_The problem_
Each line of the material holding the word "brush" must be identified and copied.

_Supplied records_
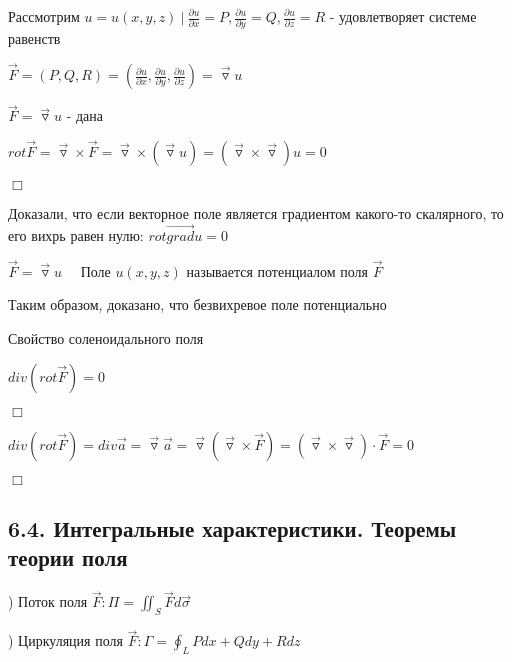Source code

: \documentclass[12pt]{article}
\begin{document}
    Рассмотрим $u = u(x, y, z) \ | \ \frac{\partial u}{\partial x} = P, \frac{\partial u}{\partial y} = Q, \frac{\partial u}{\partial z} = R$ - удовлетворяет системе равенств

    $\overrightarrow{F} = (P, Q, R) = \left(\frac{\partial u}{\partial x}, \frac{\partial u}{\partial y}, \frac{\partial u}{\partial z}\right) = \overrightarrow{\triangledown} u$

    \fbox{\Longleftarrow} $\overrightarrow{F} = \overrightarrow{\triangledown}u$ - дана

    $rot \overrightarrow{F} = \overrightarrow{\triangledown} \times \overrightarrow{F} = \overrightarrow{\triangledown} \times (\overrightarrow{\triangledown} u) = (\overrightarrow{\triangledown} \times \overrightarrow{\triangledown}) u = 0$

    $\Box$

    \Nota Доказали, что если векторное поле является градиентом какого-то скалярного, то его вихрь равен нулю: $rot \overrightarrow{grad} u = 0$

    \Def $\overrightarrow{F} = \overrightarrow{\triangledown} u \quad$ Поле $u(x, y, z)$ называется потенциалом поля $\overrightarrow{F}$

    Таким образом, доказано, что безвихревое поле потенциально

    \hypertarget{solenoidalfieldproperty}{}

     Свойство соленоидального поля

    $div (rot \overrightarrow{F}) = 0$

    $\Box$

    $div (rot \overrightarrow{F}) = div \overrightarrow{a} = \overrightarrow{\triangledown} \overrightarrow{a} = \overrightarrow{\triangledown} (\overrightarrow{\triangledown} \times \overrightarrow{F}) = (\overrightarrow{\triangledown} \times \overrightarrow{\triangledown}) \cdot \overrightarrow{F} = 0$

    $\Box$

    \hypertarget{integralcharacteristics}{}

    \subsection{6.4. Интегральные характеристики. Теоремы теории поля}

    ) Поток поля $\overrightarrow{F}: \Pi = \iint_S \overrightarrow{F}d\overrightarrow{\sigma}$

    ) Циркуляция поля $\overrightarrow{F}: \Gamma = \oint_L Pdx + Qdy + Rdz$
\end{document}
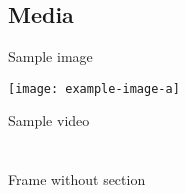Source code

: \documentclass[aspectratio=169]{beamer} %
\begin{document}
\subsection{Media}

\begin{frame}
    {Sample image}
    \begin{center}
        \texttt{[image: example-image-a]}
    \end{center}
\end{frame}

\begin{frame}
    {Sample video}
    \begin{center}
    \end{center}
\end{frame}

\section*{}
\begin{frame}
    Frame without section
\end{frame}
\end{document}

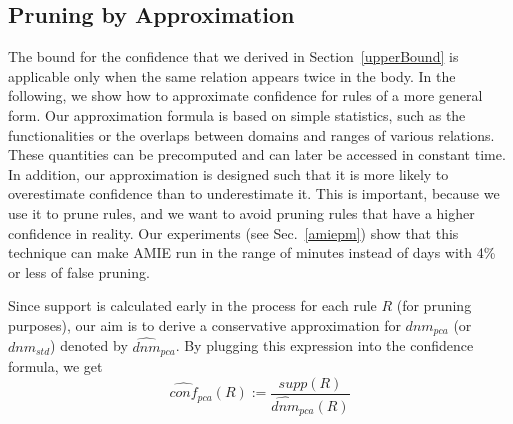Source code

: {%
\subsection{Pruning by Approximation}
\label{subsec:pruningbyapprox}


The bound for the confidence that we derived in Section~\ref{upperBound} is applicable only when the same relation appears twice in the body.
In the following, we show how to approximate confidence for rules of a more general form. 
Our approximation formula is based on simple statistics, such as the functionalities or the overlaps between domains and ranges of various relations. These quantities
can be precomputed and can later be accessed in constant time. In addition, our approximation is designed such that it is more likely to overestimate confidence than to underestimate it.
This is important, because we use it to prune rules, and we want to avoid pruning rules that have a higher confidence in reality.
Our experiments (see Sec.~\ref{amiepm}) show that this technique can make AMIE run in the range of minutes instead of days with 4\% or less of false pruning.

Since support is calculated early in the process for each rule $R$ (for pruning purposes), 
our aim is to derive a conservative approximation for $dnm_{pca}$ (or $dnm_{std}$) denoted by
$\widehat{dnm}_{pca}$. By plugging this expression into the confidence formula, we get
\begin{equation} \label{eq:pcaApproxConf}
  \widehat{conf}_{pca}(R):=\frac{supp(R)}{\widehat{dnm}_{pca}(R)}
\end{equation}

}
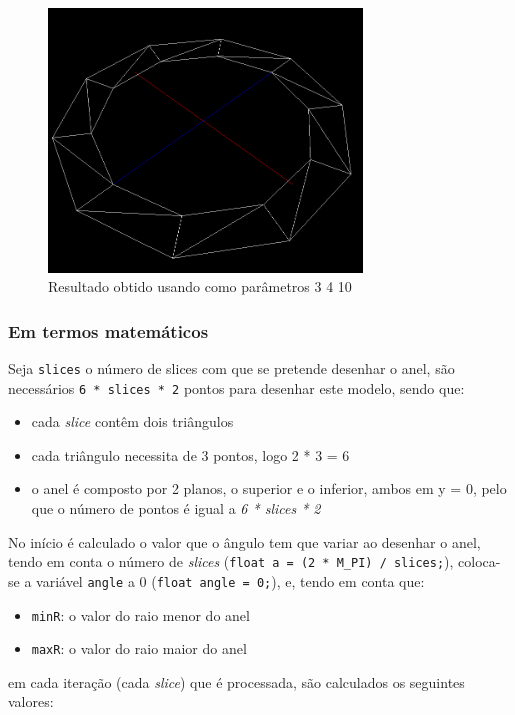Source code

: \documentclass{article}
\begin{document}
\begin{figure}[H]
    \centering
    \includegraphics[height=7cm]{ring.png}
    \caption{Resultado obtido usando como parâmetros 3 4 10} 
\end{figure}

\subsubsection{Em termos matemáticos}
Seja \texttt{slices} o número de slices com que se pretende desenhar o anel, são necessários \texttt{6 * slices * 2} pontos para desenhar este modelo, sendo que:

\begin{itemize}
	\item cada \textit{slice} contêm dois triângulos
	\item cada triângulo necessita de 3 pontos, logo 2 * 3 = 6
	\item o anel é composto por 2 planos, o superior e o inferior, ambos em y = 0, pelo que o número de pontos é igual a \textit{6 * slices * 2}
\end{itemize}

No início é calculado o valor que o ângulo tem que variar ao desenhar o anel, tendo em conta o número de \textit{slices} (\texttt{float a = (2 * M\_PI) / slices;}), coloca-se a variável \texttt{angle} a 0 (\texttt{float angle = 0;}), e, tendo em conta que:

\begin{itemize}
	\item \texttt{minR}: o valor do raio menor do anel
	\item \texttt{maxR}: o valor do raio maior do anel
\end{itemize}

em cada iteração (cada \textit{slice}) que é processada, são calculados os seguintes valores:
\end{document}
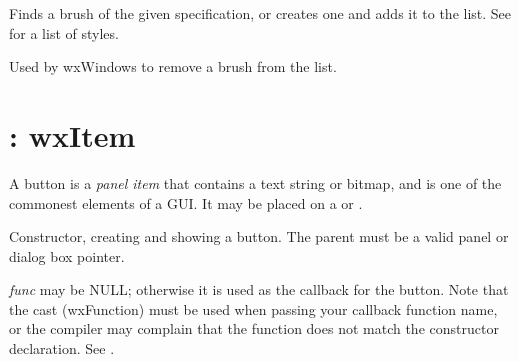 


Finds a brush of the given specification, or creates one and adds it to the list.
See  for a list of styles.



Used by wxWindows to remove a brush from the list.

\section{: wxItem}\label{wxbutton}

A button is a {\it panel item} that contains a text string or bitmap,
and is one of the commonest elements of a GUI. It may be placed on a
\rtfsp{} or .

\label{constrbutton}



Constructor, creating and showing a button. The parent must be a valid
panel or dialog box pointer.

{\it func} may be NULL; otherwise it is used as the callback for the
button.  Note that the cast (wxFunction) must be used when passing your
callback function name, or the compiler may complain that the function
does not match the constructor declaration. See .

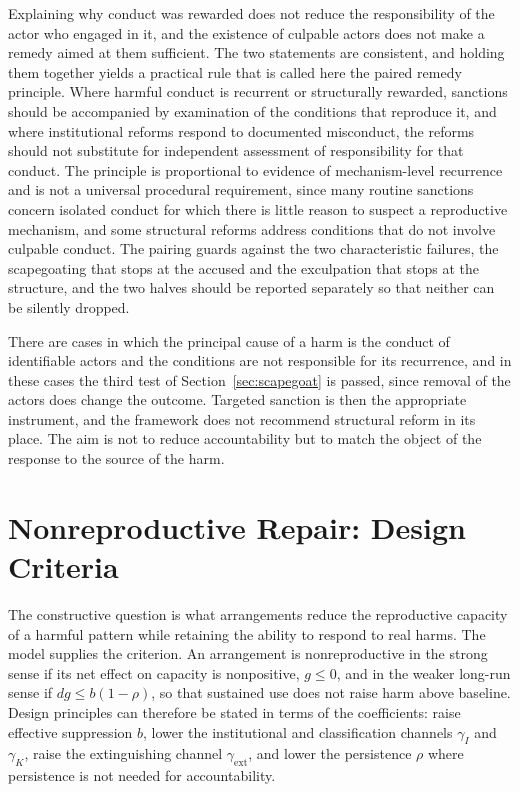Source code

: \documentclass[12pt]{article}
\theoremstyle{remark}
\begin{document}
Explaining why conduct was rewarded does not reduce the responsibility of the actor who engaged in it, and the existence of culpable actors does not make a remedy aimed at them sufficient. The two statements are consistent, and holding them together yields a practical rule that is called here the paired remedy principle. Where harmful conduct is recurrent or structurally rewarded, sanctions should be accompanied by examination of the conditions that reproduce it, and where institutional reforms respond to documented misconduct, the reforms should not substitute for independent assessment of responsibility for that conduct. The principle is proportional to evidence of mechanism-level recurrence and is not a universal procedural requirement, since many routine sanctions concern isolated conduct for which there is little reason to suspect a reproductive mechanism, and some structural reforms address conditions that do not involve culpable conduct. The pairing guards against the two characteristic failures, the scapegoating that stops at the accused and the exculpation that stops at the structure, and the two halves should be reported separately so that neither can be silently dropped.

There are cases in which the principal cause of a harm is the conduct of identifiable actors and the conditions are not responsible for its recurrence, and in these cases the third test of Section~\ref{sec:scapegoat} is passed, since removal of the actors does change the outcome. Targeted sanction is then the appropriate instrument, and the framework does not recommend structural reform in its place. The aim is not to reduce accountability but to match the object of the response to the source of the harm.

\section{Nonreproductive Repair: Design Criteria}
\label{sec:repair}

The constructive question is what arrangements reduce the reproductive capacity of a harmful pattern while retaining the ability to respond to real harms. The model supplies the criterion. An arrangement is nonreproductive in the strong sense if its net effect on capacity is nonpositive, $g \le 0$, and in the weaker long-run sense if $dg \le b(1-\rho)$, so that sustained use does not raise harm above baseline. Design principles can therefore be stated in terms of the coefficients: raise effective suppression $b$, lower the institutional and classification channels $\gamma_I$ and $\gamma_K$, raise the extinguishing channel $\gamma_{\mathrm{ext}}$, and lower the persistence $\rho$ where persistence is not needed for accountability.
\end{document}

_Reply_
Finds a brush of the given specification, or creates one and adds it to the list.
Used by wxWindows to remove a brush from the list.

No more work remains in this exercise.